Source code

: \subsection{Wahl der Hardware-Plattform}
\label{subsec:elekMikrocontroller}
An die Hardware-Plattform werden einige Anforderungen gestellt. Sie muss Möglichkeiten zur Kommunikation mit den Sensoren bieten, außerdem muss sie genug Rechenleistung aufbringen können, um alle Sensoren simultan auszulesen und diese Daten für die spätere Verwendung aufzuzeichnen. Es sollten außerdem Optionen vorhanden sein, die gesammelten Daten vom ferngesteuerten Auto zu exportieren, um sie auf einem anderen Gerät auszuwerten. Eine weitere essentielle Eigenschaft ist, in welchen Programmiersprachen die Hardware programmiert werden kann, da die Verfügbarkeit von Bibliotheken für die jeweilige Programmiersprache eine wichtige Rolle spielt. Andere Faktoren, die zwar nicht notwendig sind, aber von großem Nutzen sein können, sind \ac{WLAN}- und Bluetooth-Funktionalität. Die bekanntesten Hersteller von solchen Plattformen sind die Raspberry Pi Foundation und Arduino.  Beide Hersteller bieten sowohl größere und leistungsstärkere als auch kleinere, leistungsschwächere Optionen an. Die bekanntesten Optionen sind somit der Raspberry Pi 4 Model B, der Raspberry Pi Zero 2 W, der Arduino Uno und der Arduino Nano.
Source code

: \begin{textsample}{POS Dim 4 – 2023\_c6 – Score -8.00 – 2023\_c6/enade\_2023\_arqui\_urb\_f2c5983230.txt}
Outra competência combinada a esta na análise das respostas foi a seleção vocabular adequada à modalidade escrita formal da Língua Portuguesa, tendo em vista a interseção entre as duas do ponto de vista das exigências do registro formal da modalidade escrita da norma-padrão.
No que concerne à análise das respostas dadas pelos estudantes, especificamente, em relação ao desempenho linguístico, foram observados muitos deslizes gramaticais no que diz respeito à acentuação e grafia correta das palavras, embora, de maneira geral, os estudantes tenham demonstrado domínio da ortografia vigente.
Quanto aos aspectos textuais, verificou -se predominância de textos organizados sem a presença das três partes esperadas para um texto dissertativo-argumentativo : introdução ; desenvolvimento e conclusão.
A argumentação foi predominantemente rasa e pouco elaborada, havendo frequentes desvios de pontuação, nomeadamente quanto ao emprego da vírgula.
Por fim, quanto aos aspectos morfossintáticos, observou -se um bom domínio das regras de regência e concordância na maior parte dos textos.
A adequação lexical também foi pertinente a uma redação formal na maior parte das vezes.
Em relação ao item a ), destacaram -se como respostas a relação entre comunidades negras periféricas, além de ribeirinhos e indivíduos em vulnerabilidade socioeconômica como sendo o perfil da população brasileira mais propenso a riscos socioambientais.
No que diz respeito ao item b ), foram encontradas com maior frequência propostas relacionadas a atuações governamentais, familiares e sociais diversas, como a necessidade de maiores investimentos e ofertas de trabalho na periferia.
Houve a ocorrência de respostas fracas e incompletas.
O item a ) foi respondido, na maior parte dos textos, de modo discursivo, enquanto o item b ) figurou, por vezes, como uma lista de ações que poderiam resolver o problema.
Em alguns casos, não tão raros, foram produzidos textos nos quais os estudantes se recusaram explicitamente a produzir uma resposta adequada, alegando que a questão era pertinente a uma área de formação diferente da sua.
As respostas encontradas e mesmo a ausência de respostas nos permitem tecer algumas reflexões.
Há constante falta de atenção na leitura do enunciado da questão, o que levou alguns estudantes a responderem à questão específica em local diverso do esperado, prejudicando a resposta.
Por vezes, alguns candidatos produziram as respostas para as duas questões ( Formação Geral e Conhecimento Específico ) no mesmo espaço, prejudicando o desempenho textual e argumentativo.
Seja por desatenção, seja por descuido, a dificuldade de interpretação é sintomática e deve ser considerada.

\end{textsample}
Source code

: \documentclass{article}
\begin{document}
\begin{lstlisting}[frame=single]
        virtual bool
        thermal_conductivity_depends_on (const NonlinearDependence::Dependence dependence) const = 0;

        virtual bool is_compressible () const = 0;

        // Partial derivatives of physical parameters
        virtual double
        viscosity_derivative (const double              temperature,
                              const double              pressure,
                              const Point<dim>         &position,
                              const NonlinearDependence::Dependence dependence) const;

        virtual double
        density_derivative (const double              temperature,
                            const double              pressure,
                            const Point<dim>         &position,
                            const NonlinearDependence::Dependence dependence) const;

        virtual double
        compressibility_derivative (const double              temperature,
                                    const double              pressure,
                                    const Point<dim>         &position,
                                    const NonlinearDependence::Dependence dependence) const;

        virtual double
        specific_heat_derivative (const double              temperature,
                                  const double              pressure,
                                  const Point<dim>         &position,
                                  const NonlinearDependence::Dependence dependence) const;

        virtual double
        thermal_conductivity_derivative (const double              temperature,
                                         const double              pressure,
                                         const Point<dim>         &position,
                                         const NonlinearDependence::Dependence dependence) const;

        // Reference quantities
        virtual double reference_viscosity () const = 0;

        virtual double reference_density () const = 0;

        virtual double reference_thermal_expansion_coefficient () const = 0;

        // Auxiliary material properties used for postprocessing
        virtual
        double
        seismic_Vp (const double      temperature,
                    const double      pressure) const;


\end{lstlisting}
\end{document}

§ §

**EXERCISE AIM**
Across the listing, how many lines contain "desempenho"? State the number and nothing else.

**SOLUTION TO THIS TASK**
2